### Extracted entries
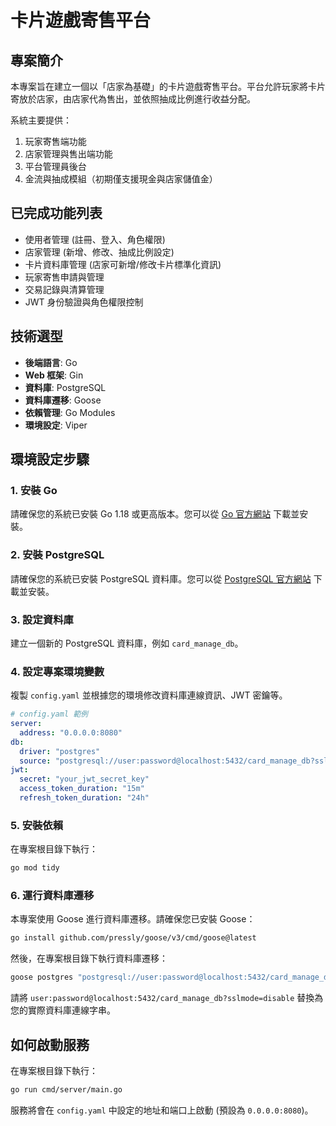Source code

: # 卡片遊戲寄售平台

## 專案簡介
本專案旨在建立一個以「店家為基礎」的卡片遊戲寄售平台。平台允許玩家將卡片寄放於店家，由店家代為售出，並依照抽成比例進行收益分配。

系統主要提供：
1. 玩家寄售端功能
2. 店家管理與售出端功能
3. 平台管理員後台
4. 金流與抽成模組（初期僅支援現金與店家儲值金）

## 已完成功能列表
- 使用者管理 (註冊、登入、角色權限)
- 店家管理 (新增、修改、抽成比例設定)
- 卡片資料庫管理 (店家可新增/修改卡片標準化資訊)
- 玩家寄售申請與管理
- 交易記錄與清算管理
- JWT 身份驗證與角色權限控制

## 技術選型
- **後端語言**: Go
- **Web 框架**: Gin
- **資料庫**: PostgreSQL
- **資料庫遷移**: Goose
- **依賴管理**: Go Modules
- **環境設定**: Viper

## 環境設定步驟

### 1. 安裝 Go
請確保您的系統已安裝 Go 1.18 或更高版本。您可以從 [Go 官方網站](https://golang.org/doc/install) 下載並安裝。

### 2. 安裝 PostgreSQL
請確保您的系統已安裝 PostgreSQL 資料庫。您可以從 [PostgreSQL 官方網站](https://www.postgresql.org/download/) 下載並安裝。

### 3. 設定資料庫
建立一個新的 PostgreSQL 資料庫，例如 `card_manage_db`。

### 4. 設定專案環境變數
複製 `config.yaml` 並根據您的環境修改資料庫連線資訊、JWT 密鑰等。
```yaml
# config.yaml 範例
server:
  address: "0.0.0.0:8080"
db:
  driver: "postgres"
  source: "postgresql://user:password@localhost:5432/card_manage_db?sslmode=disable"
jwt:
  secret: "your_jwt_secret_key"
  access_token_duration: "15m"
  refresh_token_duration: "24h"
```

### 5. 安裝依賴
在專案根目錄下執行：
```bash
go mod tidy
```

### 6. 運行資料庫遷移
本專案使用 Goose 進行資料庫遷移。請確保您已安裝 Goose：
```bash
go install github.com/pressly/goose/v3/cmd/goose@latest
```

然後，在專案根目錄下執行資料庫遷移：
```bash
goose postgres "postgresql://user:password@localhost:5432/card_manage_db?sslmode=disable" up
```
請將 `user:password@localhost:5432/card_manage_db?sslmode=disable` 替換為您的實際資料庫連線字串。

## 如何啟動服務
在專案根目錄下執行：
```bash
go run cmd/server/main.go
```
服務將會在 `config.yaml` 中設定的地址和端口上啟動 (預設為 `0.0.0.0:8080`)。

### Exercise prompt
Look through the entries above and report each line where the string "disable" occurs.

### The completed task
  source: "postgresql://user:password@localhost:5432/card_manage_db?sslmode=disable"
goose postgres "postgresql://user:password@localhost:5432/card_manage_db?sslmode=disable" up
請將 `user:password@localhost:5432/card_manage_db?sslmode=disable` 替換為您的實際資料庫連線字串。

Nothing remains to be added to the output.